STUDY MATERIAL
_____

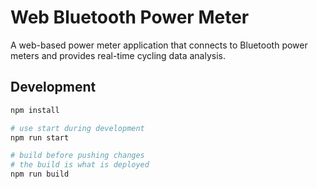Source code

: # Web Bluetooth Power Meter

A web-based power meter application that connects to Bluetooth power meters and provides real-time cycling data analysis.

## Development

```bash
npm install

# use start during development
npm run start

# build before pushing changes
# the build is what is deployed
npm run build
```
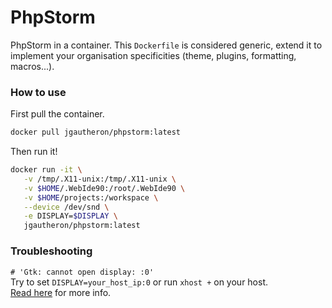 # PhpStorm
PhpStorm in a container. This `Dockerfile` is considered generic, extend it to implement your organisation specificities (theme, plugins, formatting, macros...).

### How to use
First pull the container.
```bash
docker pull jgautheron/phpstorm:latest
```

Then run it!
```bash
docker run -it \
   -v /tmp/.X11-unix:/tmp/.X11-unix \
   -v $HOME/.WebIde90:/root/.WebIde90 \
   -v $HOME/projects:/workspace \
   --device /dev/snd \
   -e DISPLAY=$DISPLAY \
   jgautheron/phpstorm:latest
```

### Troubleshooting

`# 'Gtk: cannot open display: :0'`  
Try to set `DISPLAY=your_host_ip:0` or run `xhost +` on your host.  
[Read here](http://stackoverflow.com/questions/28392949/running-chromium-inside-docker-gtk-cannot-open-display-0) for more info.
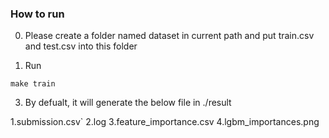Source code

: ### How to run

0. Please create a folder named dataset in current path and put train.csv and test.csv into this folder

1. Run
```
make train
```
3. By defualt, it will generate the below file in ./result 

1.submission.csv`
2.log
3.feature_importance.csv
4.lgbm_importances.png
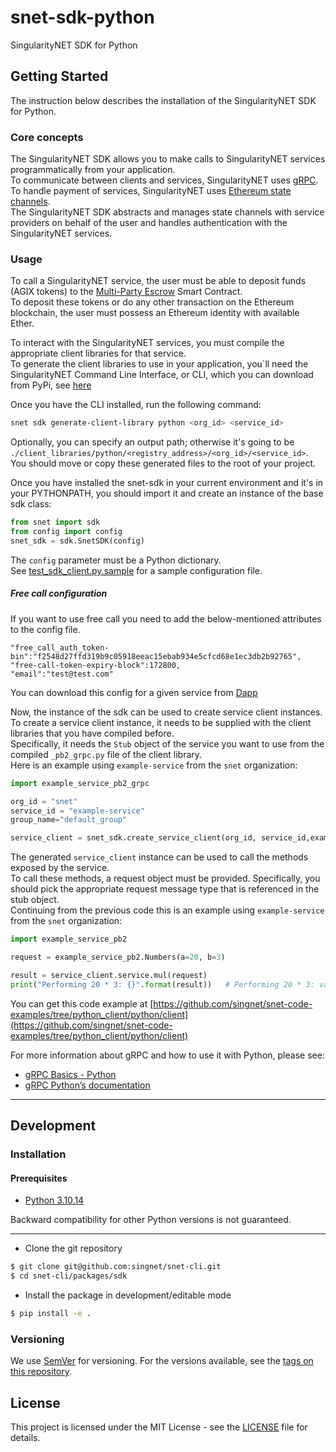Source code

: # snet-sdk-python
  
SingularityNET SDK for Python
  
## Getting Started  
  
The instruction below describes the installation of the SingularityNET SDK for Python.

### Core concepts
  
The SingularityNET SDK allows you to make calls to SingularityNET services programmatically from your application.  
To communicate between clients and services, SingularityNET uses [gRPC](https://grpc.io/).  
To handle payment of services, SingularityNET uses [Ethereum state channels](https://dev.singularitynet.io/docs/concepts/multi-party-escrow/).  
The SingularityNET SDK abstracts and manages state channels with service providers on behalf of the user and handles authentication with the SingularityNET services.

### Usage
  
To call a SingularityNET service, the user must be able to deposit funds (AGIX tokens) to the [Multi-Party Escrow](https://dev.singularitynet.io/docs/concepts/multi-party-escrow/) Smart Contract.  
To deposit these tokens or do any other transaction on the Ethereum blockchain, the user must possess an Ethereum identity with available Ether.


To interact with the SingularityNET services, you must compile the appropriate client libraries for that service.   
To generate the client libraries to use in your application, you`ll need the SingularityNET Command Line Interface, or CLI, which you can download from PyPi, see [here](#install-snet-cli-using-pip)
  
Once you have the CLI installed, run the following command:
```bash
snet sdk generate-client-library python <org_id> <service_id>
```
  
Optionally, you can specify an output path; otherwise it's going to be `./client_libraries/python/<registry_address>/<org_id>/<service_id>`.  
You should move or copy these generated files to the root of your project.
  
Once you have installed the snet-sdk in your current environment and it's in your PYTHONPATH, you should import it and create an instance of the base sdk class:

```python
from snet import sdk
from config import config
snet_sdk = sdk.SnetSDK(config)
```

The `config` parameter must be a Python dictionary.  
See [test_sdk_client.py.sample](https://github.com/singnet/snet-cli/blob/master/packages/sdk/testcases/functional_tests/test_sdk_client.py) for a sample configuration file.
 
 ##### Free call configuration
 If you want to use free call you need to add the below-mentioned attributes to the config file.
```         
"free_call_auth_token-bin":"f2548d27ffd319b9c05918eeac15ebab934e5cfcd68e1ec3db2b92765",
"free-call-token-expiry-block":172800,
"email":"test@test.com"  
```
 You can download this config for a given service from [Dapp]([https://beta.singularitynet.io/)
 
Now, the instance of the sdk can be used to create service client instances. To create a service client instance, it needs to be supplied with the client libraries that you have compiled before.  
Specifically, it needs the `Stub` object of the service you want to use from the compiled `_pb2_grpc.py` file of the client library.  
Here is an example using `example-service` from the `snet` organization:

```python
import example_service_pb2_grpc

org_id = "snet"
service_id = "example-service"
group_name="default_group"

service_client = snet_sdk.create_service_client(org_id, service_id,example_service_pb2_grpc.CalculatorStub,group_name)
```

The generated `service_client` instance can be used to call the methods exposed by the service.  
To call these methods, a request object must be provided. Specifically, you should pick the appropriate request message type that is referenced in the stub object.  
Continuing from the previous code this is an example using `example-service` from the `snet` organization:

```python
import example_service_pb2

request = example_service_pb2.Numbers(a=20, b=3)

result = service_client.service.mul(request)
print("Performing 20 * 3: {}".format(result))   # Performing 20 * 3: value: 60.0
```
  
You can get this code example at [https://github.com/singnet/snet-code-examples/tree/python_client/python/client](https://github.com/singnet/snet-code-examples/tree/python_client/python/client)
  
For more information about gRPC and how to use it with Python, please see:
- [gRPC Basics - Python](https://grpc.io/docs/tutorials/basic/python.html)
- [gRPC Python’s documentation](https://grpc.io/grpc/python/)

---

## Development

### Installation

#### Prerequisites  
  
* [Python 3.10.14](https://www.python.org/downloads/release/python-31014/)  

Backward compatibility for other Python versions is not guaranteed.

---

* Clone the git repository  
```bash  
$ git clone git@github.com:singnet/snet-cli.git
$ cd snet-cli/packages/sdk
```
  
* Install the package in development/editable mode  
```bash  
$ pip install -e .
```

### Versioning  
  
We use [SemVer](http://semver.org/) for versioning. For the versions available, see the
[tags on this repository](https://github.com/singnet/snet-cli/tags).   
  
## License  
  
This project is licensed under the MIT License - see the
[LICENSE](https://github.com/singnet/snet-cli/blob/master/snet_sdk/LICENSE) file for details.
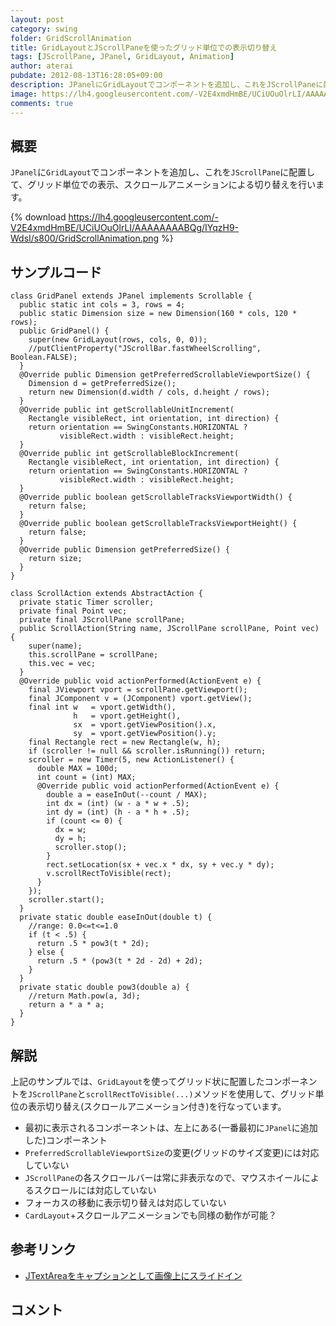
 ```yaml
---
layout: post
category: swing
folder: GridScrollAnimation
title: GridLayoutとJScrollPaneを使ったグリッド単位での表示切り替え
tags: [JScrollPane, JPanel, GridLayout, Animation]
author: aterai
pubdate: 2012-08-13T16:28:05+09:00
description: JPanelにGridLayoutでコンポーネントを追加し、これをJScrollPaneに配置して、グリッド単位での表示、スクロールアニメーションによる切り替えを行います。
image: https://lh4.googleusercontent.com/-V2E4xmdHmBE/UCiUOuOlrLI/AAAAAAAABQg/IYqzH9-WdsI/s800/GridScrollAnimation.png
comments: true
---
```

## 概要
`JPanel`に`GridLayout`でコンポーネントを追加し、これを`JScrollPane`に配置して、グリッド単位での表示、スクロールアニメーションによる切り替えを行います。

{% download https://lh4.googleusercontent.com/-V2E4xmdHmBE/UCiUOuOlrLI/AAAAAAAABQg/IYqzH9-WdsI/s800/GridScrollAnimation.png %}

## サンプルコード
<pre class="prettyprint"><code>class GridPanel extends JPanel implements Scrollable {
  public static int cols = 3, rows = 4;
  public static Dimension size = new Dimension(160 * cols, 120 * rows);
  public GridPanel() {
    super(new GridLayout(rows, cols, 0, 0));
    //putClientProperty("JScrollBar.fastWheelScrolling", Boolean.FALSE);
  }
  @Override public Dimension getPreferredScrollableViewportSize() {
    Dimension d = getPreferredSize();
    return new Dimension(d.width / cols, d.height / rows);
  }
  @Override public int getScrollableUnitIncrement(
    Rectangle visibleRect, int orientation, int direction) {
    return orientation == SwingConstants.HORIZONTAL ?
           visibleRect.width : visibleRect.height;
  }
  @Override public int getScrollableBlockIncrement(
    Rectangle visibleRect, int orientation, int direction) {
    return orientation == SwingConstants.HORIZONTAL ?
           visibleRect.width : visibleRect.height;
  }
  @Override public boolean getScrollableTracksViewportWidth() {
    return false;
  }
  @Override public boolean getScrollableTracksViewportHeight() {
    return false;
  }
  @Override public Dimension getPreferredSize() {
    return size;
  }
}

class ScrollAction extends AbstractAction {
  private static Timer scroller;
  private final Point vec;
  private final JScrollPane scrollPane;
  public ScrollAction(String name, JScrollPane scrollPane, Point vec) {
    super(name);
    this.scrollPane = scrollPane;
    this.vec = vec;
  }
  @Override public void actionPerformed(ActionEvent e) {
    final JViewport vport = scrollPane.getViewport();
    final JComponent v = (JComponent) vport.getView();
    final int w   = vport.getWidth(),
              h   = vport.getHeight(),
              sx  = vport.getViewPosition().x,
              sy  = vport.getViewPosition().y;
    final Rectangle rect = new Rectangle(w, h);
    if (scroller != null &amp;&amp; scroller.isRunning()) return;
    scroller = new Timer(5, new ActionListener() {
      double MAX = 100d;
      int count = (int) MAX;
      @Override public void actionPerformed(ActionEvent e) {
        double a = easeInOut(--count / MAX);
        int dx = (int) (w - a * w + .5);
        int dy = (int) (h - a * h + .5);
        if (count &lt;= 0) {
          dx = w;
          dy = h;
          scroller.stop();
        }
        rect.setLocation(sx + vec.x * dx, sy + vec.y * dy);
        v.scrollRectToVisible(rect);
      }
    });
    scroller.start();
  }
  private static double easeInOut(double t) {
    //range: 0.0&lt;=t&lt;=1.0
    if (t &lt; .5) {
      return .5 * pow3(t * 2d);
    } else {
      return .5 * (pow3(t * 2d - 2d) + 2d);
    }
  }
  private static double pow3(double a) {
    //return Math.pow(a, 3d);
    return a * a * a;
  }
}
</code></pre>

## 解説
上記のサンプルでは、`GridLayout`を使ってグリッド状に配置したコンポーネントを`JScrollPane`と`scrollRectToVisible(...)`メソッドを使用して、グリッド単位の表示切り替え(スクロールアニメーション付き)を行なっています。

- 最初に表示されるコンポーネントは、左上にある(一番最初に`JPanel`に追加した)コンポーネント
- `PreferredScrollableViewportSize`の変更(グリッドのサイズ変更)には対応していない
- `JScrollPane`の各スクロールバーは常に非表示なので、マウスホイールによるスクロールには対応していない
- フォーカスの移動に表示切り替えは対応していない
- `CardLayout`+スクロールアニメーションでも同様の動作が可能？

<!-- dummy comment line for breaking list -->

## 参考リンク
- [JTextAreaをキャプションとして画像上にスライドイン](https://ateraimemo.com/Swing/EaseInOut.html)

<!-- dummy comment line for breaking list -->

## コメント
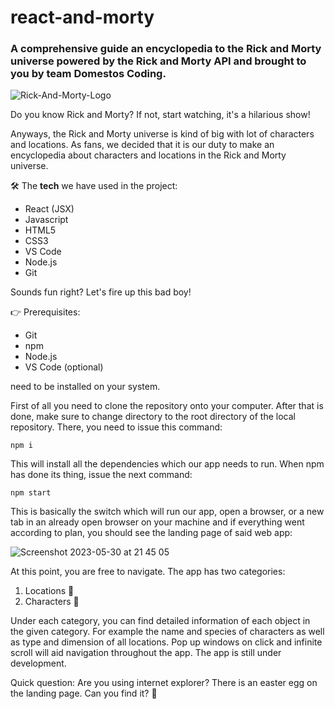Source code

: # react-and-morty

### A comprehensive guide an encyclopedia to the Rick and Morty universe powered by the Rick and Morty API and brought to you by team Domestos Coding.

![Rick-And-Morty-Logo](https://github.com/CodecoolGlobal/react-and-morty-react-FZF-Dev/assets/109275872/f86761fa-95c3-466d-8822-68f072e5c513)

Do you know Rick and Morty? If not, start watching, it's a hilarious show!

Anyways, the Rick and Morty universe is kind of big with lot of characters and locations. As fans, we decided that it is our duty to make an encyclopedia about characters and locations in the Rick and Morty universe.

🛠️ The **tech** we have used in the project:

* React (JSX)
* Javascript
* HTML5
* CSS3
* VS Code
* Node.js
* Git

Sounds fun right? Let's fire up this bad boy!

👉 Prerequisites:

* Git
* npm
* Node.js
* VS Code (optional)

need to be installed on your system.

First of all you need to clone the repository onto your computer. After that is done, make sure to change directory to the root directory of the local repository. There, you need to issue this command:

```
npm i
```

This will install all the dependencies which our app needs to run. When npm has done its thing, issue the next command:

```
npm start
```

This is basically the switch which will run our app, open a browser, or a new tab in an already open browser on your machine and if everything went according to plan, you should see the landing page of said web app:

![Screenshot 2023-05-30 at 21 45 05](https://github.com/CodecoolGlobal/react-and-morty-react-FZF-Dev/assets/109275872/af9bd9f7-3149-4ed9-9ccc-bdc4f8016bde)

At this point, you are free to navigate. The app has two categories:

1. Locations 📍
2. Characters 🙎

Under each category, you can find detailed information of each object in the given category. For example the name and species of characters as well as type and dimension of all locations. Pop up windows on click and infinite scroll will aid navigation throughout the app. The app is still under development.

Quick question: Are you using internet explorer? There is an easter egg on the landing page. Can you find it? 💬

_____

EXERCISE DESCRIPTION
Starting with the line above that holds "super(name);" and stopping with the line that holds "if (scroller != null", reproduce each line exactly, omitting all other lines.

RESPONSE TO THE EXERCISE
    super(name);
    this.scrollPane = scrollPane;
    this.vec = vec;
  }
  @Override public void actionPerformed(ActionEvent e) {
    final JViewport vport = scrollPane.getViewport();
    final JComponent v = (JComponent) vport.getView();
    final int w   = vport.getWidth(),
              h   = vport.getHeight(),
              sx  = vport.getViewPosition().x,
              sy  = vport.getViewPosition().y;
    final Rectangle rect = new Rectangle(w, h);
    if (scroller != null &amp;&amp; scroller.isRunning()) return;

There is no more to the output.